* What is being asked: All lines holding the word "vrednosti" should be located in the records and copied.

* Records drawn from a dataset:

○ ○ ○ ○ ○ ○ ○

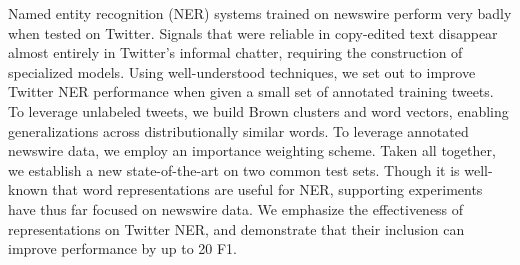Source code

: Named entity recognition (NER) systems trained on newswire perform very badly when tested on Twitter. Signals that were reliable in copy-edited text disappear almost entirely in Twitter's informal chatter, requiring the construction of specialized models. Using well-understood techniques, we set out to improve Twitter NER performance when given a small set of annotated training tweets. To leverage unlabeled tweets, we build Brown clusters and word vectors, enabling generalizations across distributionally similar words. To leverage annotated newswire data, we employ an importance weighting scheme. Taken all together, we establish a new state-of-the-art on two common test sets. Though it is well-known that word representations are useful for NER, supporting experiments have thus far focused on newswire data. We emphasize the effectiveness of representations on Twitter NER, and demonstrate that their inclusion can improve performance by up to 20 F1.
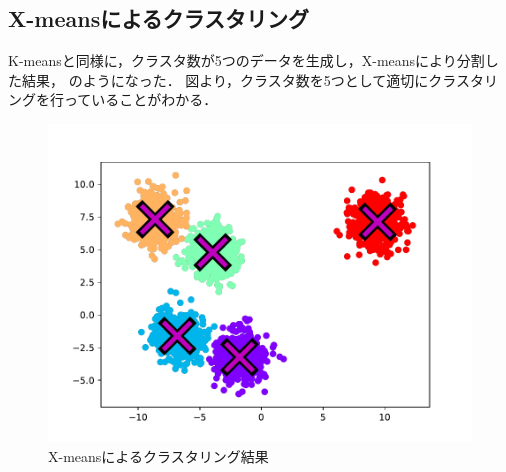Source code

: \subsection{X-meansによるクラスタリング}
K-meansと同様に，クラスタ数が5つのデータを生成し，X-meansにより分割した結果，
のようになった．
図より，クラスタ数を5つとして適切にクラスタリングを行っていることがわかる．

\begin{figure}[htbp]
  \begin{center}
    \includegraphics[width=0.8\linewidth]{img/x-means/after.pdf}
    \caption{X-meansによるクラスタリング結果}
    \label{img:xmeans-after}
  \end{center}
\end{figure}
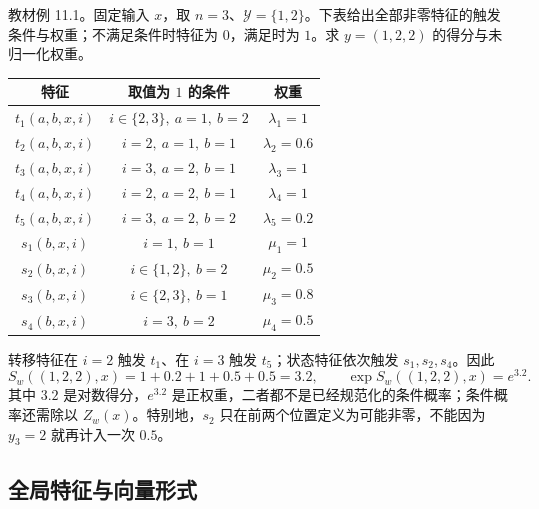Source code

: \begin{example}
\label{ex:lihang-crf-feature-example}
教材例 11.1。固定输入 $x$，取 $n=3$、$\mathcal Y=\{1,2\}$。下表给出全部非零特征的触发条件与权重；不满足条件时特征为 $0$，满足时为 $1$。求 $y=(1,2,2)$ 的得分与未归一化权重。
\begin{center}
\begin{tabular}{ccc}
\toprule
特征 & 取值为 $1$ 的条件 & 权重\\
\midrule
$t_1(a,b,x,i)$ & $i\in\{2,3\},\ a=1,\ b=2$ & $\lambda_1=1$\\
$t_2(a,b,x,i)$ & $i=2,\ a=1,\ b=1$ & $\lambda_2=0.6$\\
$t_3(a,b,x,i)$ & $i=3,\ a=2,\ b=1$ & $\lambda_3=1$\\
$t_4(a,b,x,i)$ & $i=2,\ a=2,\ b=1$ & $\lambda_4=1$\\
$t_5(a,b,x,i)$ & $i=3,\ a=2,\ b=2$ & $\lambda_5=0.2$\\
$s_1(b,x,i)$ & $i=1,\ b=1$ & $\mu_1=1$\\
$s_2(b,x,i)$ & $i\in\{1,2\},\ b=2$ & $\mu_2=0.5$\\
$s_3(b,x,i)$ & $i\in\{2,3\},\ b=1$ & $\mu_3=0.8$\\
$s_4(b,x,i)$ & $i=3,\ b=2$ & $\mu_4=0.5$\\
\bottomrule
\end{tabular}
\end{center}
\end{example}
\begin{solve}
转移特征在 $i=2$ 触发 $t_1$、在 $i=3$ 触发 $t_5$；状态特征依次触发 $s_1,s_2,s_4$。因此
\[
  S_w((1,2,2),x)=1+0.2+1+0.5+0.5=3.2,
  \qquad \exp S_w((1,2,2),x)=e^{3.2}.
\]
其中 $3.2$ 是对数得分，$e^{3.2}$ 是正权重，二者都不是已经规范化的条件概率；条件概率还需除以 $Z_w(x)$。特别地，$s_2$ 只在前两个位置定义为可能非零，不能因为 $y_3=2$ 就再计入一次 $0.5$。
\end{solve}

\subsection{全局特征与向量形式}
\label{subsec:lihang-crf-global-features}

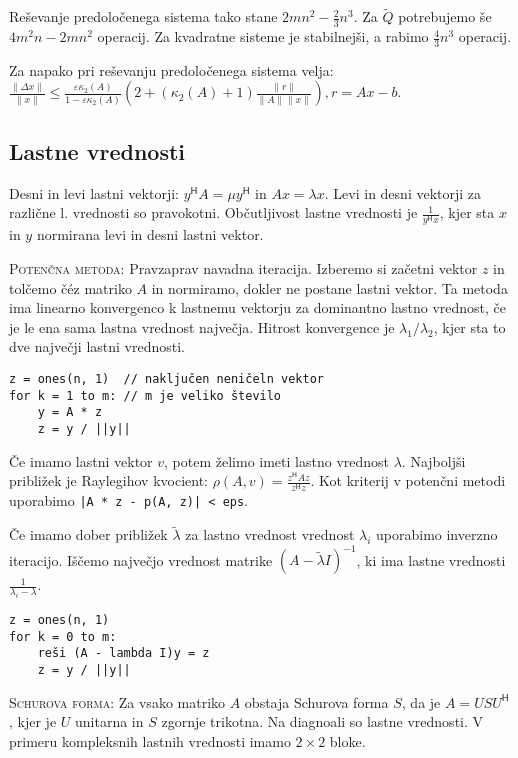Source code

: \documentclass[a4paper,10pt]{article}
\theoremstyle{definition}
\renewcommand{\H}{\mathsf{H}\!}
\begin{document}
Reševanje predoločenega sistema tako stane $2mn^2 - \frac23n^3$. Za $\tilde{Q}$
potrebujemo še $4m^2n-2mn^2$ operacij. Za kvadratne sisteme je stabilnejši, a
rabimo $\frac43n^3$ operacij.

Za napako pri reševanju predoločenega sistema velja:
$\frac{\|\Delta x\|}{\|x\|} \leq \frac{\varepsilon\kappa_2(A)}{1-\varepsilon\kappa_2(A)}
\left(2+(\kappa_2(A) + 1)\frac{\|r\|}{\|A\|\|x\|} \right), r = Ax -b$.

\subsection*{Lastne vrednosti}
Desni in levi lastni vektorji: $y^\H A = \mu y^\H$ in $Ax = \lambda x$. Levi in
desni vektorji za različne l. vrednosti so pravokotni. Občutljivost lastne
vrednosti je $\frac{1}{y^\H x}$, kjer sta $x$ in $y$ normirana levi in desni
lastni vektor.

\textsc{Potenčna metoda:} Pravzaprav navadna iteracija. Izberemo si začetni
vektor $z$ in tolčemo č\'{e}z matriko $A$ in normiramo, dokler ne postane lastni vektor. Ta
metoda ima linearno konvergenco k lastnemu vektorju za dominantno lastno
vrednost, če je le ena sama lastna vrednost največja.
Hitrost konvergence je $\lambda_1 / \lambda_2$, kjer sta to dve
največji lastni vrednosti.
\scriptsize
\begin{verbatim}
z = ones(n, 1)  // naključen neničeln vektor
for k = 1 to m: // m je veliko število
    y = A * z
    z = y / ||y||
\end{verbatim}
\normalsize
Če imamo lastni vektor $v$, potem želimo imeti lastno vrednost $\lambda$.
Najboljši približek je Raylegihov kvocient: $\rho(A, v) = \frac{z^\H\!\!Az}{z^\H
z}$.
Kot kriterij v potenčni metodi uporabimo \verb'|A * z - p(A, z)| < eps'.

Če imamo dober približek $\tilde{\lambda}$ za lastno vrednost vrednost
$\lambda_i$ uporabimo inverzno iteracijo. Iščemo največjo vrednost matrike
$(A-\tilde{\lambda}I)^{-1}$, ki
ima lastne vrednosti $\frac{1}{\lambda_i - \lambda}$.
\scriptsize
\begin{verbatim}
z = ones(n, 1)
for k = 0 to m:
    reši (A - lambda I)y = z
    z = y / ||y||
\end{verbatim}
\normalsize

\textsc{Schurova forma:} Za vsako matriko $A$ obstaja Schurova forma $S$, da je
$A = USU^\H$,
kjer je $U$ unitarna in $S$ zgornje trikotna. Na diagnoali so lastne vrednosti.
V primeru kompleksnih lastnih vrednosti imamo $2\times2$ bloke.
\end{document}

○ ○ ○ ○ ○ ○ ○

* Solution to this problem:
\subsection*{Lastne vrednosti}
desni vektorji za različne l. vrednosti so pravokotni. Občutljivost lastne
vrednosti je $\frac{1}{y^\H x}$, kjer sta $x$ in $y$ normirana levi in desni
največji lastni vrednosti.
ima lastne vrednosti $\frac{1}{\lambda_i - \lambda}$.
kjer je $U$ unitarna in $S$ zgornje trikotna. Na diagnoali so lastne vrednosti.
V primeru kompleksnih lastnih vrednosti imamo $2\times2$ bloke.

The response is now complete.